▸ **Work order**
Where does the string "page" occur in the records below? Copy every line that holds it.

[Recorded data — start]

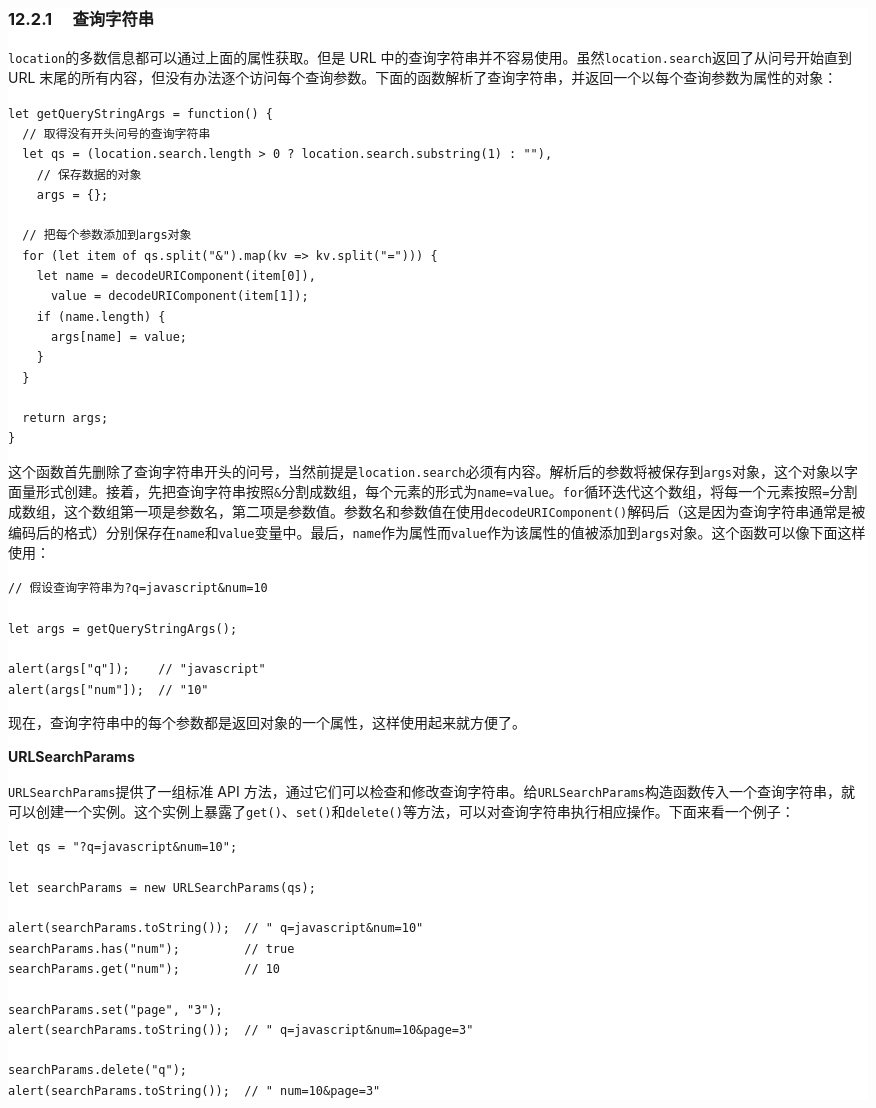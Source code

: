 
### 12.2.1 　查询字符串

`location`的多数信息都可以通过上面的属性获取。但是 URL 中的查询字符串并不容易使用。虽然`location.search`返回了从问号开始直到 URL 末尾的所有内容，但没有办法逐个访问每个查询参数。下面的函数解析了查询字符串，并返回一个以每个查询参数为属性的对象：

```
let getQueryStringArgs = function() {
  // 取得没有开头问号的查询字符串
  let qs = (location.search.length > 0 ? location.search.substring(1) : ""),
    // 保存数据的对象
    args = {};

  // 把每个参数添加到args对象
  for (let item of qs.split("&").map(kv => kv.split("="))) {
    let name = decodeURIComponent(item[0]),
      value = decodeURIComponent(item[1]);
    if (name.length) {
      args[name] = value;
    }
  }

  return args;
}
```

这个函数首先删除了查询字符串开头的问号，当然前提是`location.search`必须有内容。解析后的参数将被保存到`args`对象，这个对象以字面量形式创建。接着，先把查询字符串按照`&`分割成数组，每个元素的形式为`name=value`。`for`循环迭代这个数组，将每一个元素按照`=`分割成数组，这个数组第一项是参数名，第二项是参数值。参数名和参数值在使用`decodeURIComponent()`解码后（这是因为查询字符串通常是被编码后的格式）分别保存在`name`和`value`变量中。最后，`name`作为属性而`value`作为该属性的值被添加到`args`对象。这个函数可以像下面这样使用：

```
// 假设查询字符串为?q=javascript&num=10

let args = getQueryStringArgs();

alert(args["q"]);    // "javascript"
alert(args["num"]);  // "10"
```

现在，查询字符串中的每个参数都是返回对象的一个属性，这样使用起来就方便了。

**URLSearchParams**

`URLSearchParams`提供了一组标准 API 方法，通过它们可以检查和修改查询字符串。给`URLSearchParams`构造函数传入一个查询字符串，就可以创建一个实例。这个实例上暴露了`get()`、`set()`和`delete()`等方法，可以对查询字符串执行相应操作。下面来看一个例子：

```
let qs = "?q=javascript&num=10";

let searchParams = new URLSearchParams(qs);

alert(searchParams.toString());  // " q=javascript&num=10"
searchParams.has("num");         // true
searchParams.get("num");         // 10

searchParams.set("page", "3");
alert(searchParams.toString());  // " q=javascript&num=10&page=3"

searchParams.delete("q");
alert(searchParams.toString());  // " num=10&page=3"
```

[Recorded data — finish]

▸ **Reply**
searchParams.set("page", "3");
alert(searchParams.toString());  // " q=javascript&num=10&page=3"
alert(searchParams.toString());  // " num=10&page=3"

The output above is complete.